Lost Wonders: The Cosmoplanetary Messiah
Demolition of Cosmoplanetary Messiah (via arras-france.com)
Travelers between the French towns of Castellane and St. André might be startled to see a 72-foot-tall silver statue of Buddha draped in a rainbow and a 69-foot-tall Jesus armed with a sword and shield, but there was once an even more spectacular statue: an 108-foot-tall Cosmoplanetary Messiah.
Mandarom, with the Cosmoplanetary Messiah on the right (via arras-france.com)
The messiah in question was Gilbert Bourdin who in 1969 founded the Aumism religion (considered by some to be a cult), which collages together the highlights of the world’s religions. The walled city of Mandarom in France is the headquarters of Aumism, and there among the mosque, temple, and other clustered shrines of worship, the giant statue of Bourdin loomed until 2001. Unfortunately for the staggering statue, its builders hadn’t acquired the appropriate permits, and after years of court battles it was ruled illegal.

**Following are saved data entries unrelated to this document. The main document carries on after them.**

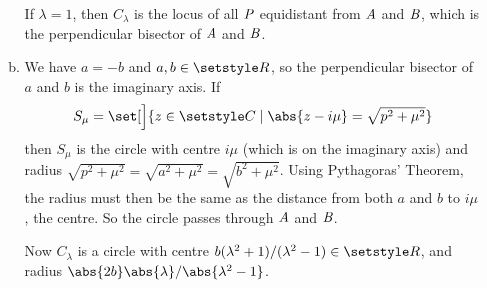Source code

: \documentclass[fleqn,a4paper,11pt]{article}
\begin{document}
\begin{enumerate}
\begin{enumerate}[(a)]
      If \(\lambda = 1\), then \(C_\lambda\) is the locus of all \(\mathit{P}\)
      equidistant from \(\mathit{A}\) and \(\mathit{B}\), which is the perpendicular
      bisector of \(\mathit{A}\) and \(\mathit{B}\).
     \item
      We have \(a = -b\) and \(a, b \in \Reals\), so the perpendicular bisector
      of \(a\) and \(b\) is the imaginary axis. If
      \begin{equation*}
       S_\mu = \set[\Big]{z \in \Complex \mid
                          \abs{z - i\mu} = \textstyle\sqrt{p^2 + \mu^2}}
      \end{equation*}
      then \(S_\mu\) is the circle with centre \(i\mu\) (which is on the
      imaginary axis) and radius
      \(\sqrt{p^2 + \mu^2} = \sqrt{a^2 + \mu^2} = \sqrt{b^2 + \mu^2}\). Using
      Pythagoras' Theorem, the radius must then be the same as the distance from
      both \(a\) and \(b\) to \(i\mu\), the centre. So the circle passes through
      \(\mathit{A}\) and \(\mathit{B}\).

      Now \(C_\lambda\) is a circle with centre
      \(b(\lambda^2 + 1)/(\lambda^2 - 1) \in \Reals\), and radius
      \(\abs{2b}\abs{\lambda}/\abs{\lambda^2 - 1}\).


\end{enumerate}
\end{enumerate}
\end{document}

It took two days to destroy the steel reinforced statue with jackhammers and dynamite before it tumbled down the hillside. Bourdin himself had passed away in 1998 from heart disease, despite having declared himself immortal. His remaining believers, who number around 400 and still don colorful robes and head pieces decorated with mirrors in Mandarom, hold that he will someday emerge from the tomb. For fear of him being dug up, or perhaps that it might be true, local authorities have put concrete over his grave.